Task statement: Which lines of the data contain the string "운영체제"? Copy every one of them.

>>

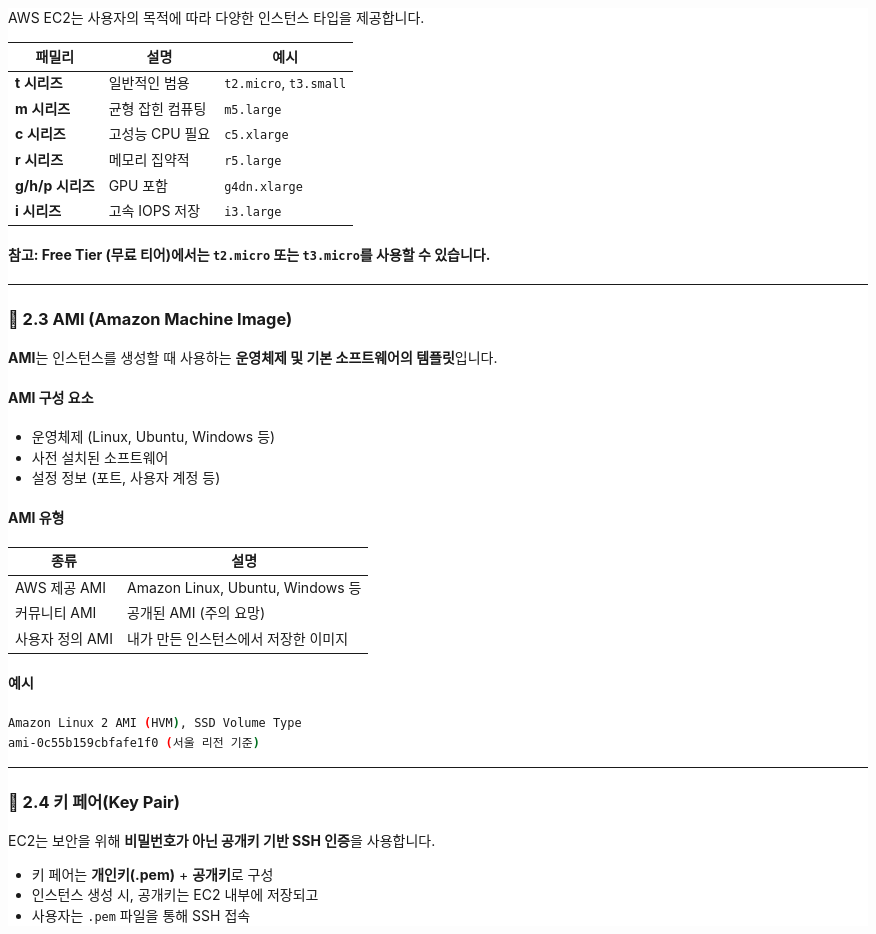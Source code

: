 AWS EC2는 사용자의 목적에 따라 다양한 인스턴스 타입을 제공합니다.

| 패밀리 | 설명 | 예시 |
|--------|------|------|
| **t 시리즈** | 일반적인 범용 | `t2.micro`, `t3.small` |
| **m 시리즈** | 균형 잡힌 컴퓨팅 | `m5.large` |
| **c 시리즈** | 고성능 CPU 필요 | `c5.xlarge` |
| **r 시리즈** | 메모리 집약적 | `r5.large` |
| **g/h/p 시리즈** | GPU 포함 | `g4dn.xlarge` |
| **i 시리즈** | 고속 IOPS 저장 | `i3.large` |

#### 참고: Free Tier (무료 티어)에서는 `t2.micro` 또는 `t3.micro`를 사용할 수 있습니다.

---

### 📸 2.3 AMI (Amazon Machine Image)

**AMI**는 인스턴스를 생성할 때 사용하는 **운영체제 및 기본 소프트웨어의 템플릿**입니다.

#### AMI 구성 요소
- 운영체제 (Linux, Ubuntu, Windows 등)
- 사전 설치된 소프트웨어
- 설정 정보 (포트, 사용자 계정 등)

#### AMI 유형
| 종류 | 설명 |
|------|------|
| AWS 제공 AMI | Amazon Linux, Ubuntu, Windows 등 |
| 커뮤니티 AMI | 공개된 AMI (주의 요망) |
| 사용자 정의 AMI | 내가 만든 인스턴스에서 저장한 이미지 |

#### 예시
```bash
Amazon Linux 2 AMI (HVM), SSD Volume Type
ami-0c55b159cbfafe1f0 (서울 리전 기준)
```

---

### 🔑 2.4 키 페어(Key Pair)

EC2는 보안을 위해 **비밀번호가 아닌 공개키 기반 SSH 인증**을 사용합니다.

- 키 페어는 **개인키(.pem)** + **공개키**로 구성
- 인스턴스 생성 시, 공개키는 EC2 내부에 저장되고
- 사용자는 `.pem` 파일을 통해 SSH 접속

<<

Written solution:
**AMI**는 인스턴스를 생성할 때 사용하는 **운영체제 및 기본 소프트웨어의 템플릿**입니다.
- 운영체제 (Linux, Ubuntu, Windows 등)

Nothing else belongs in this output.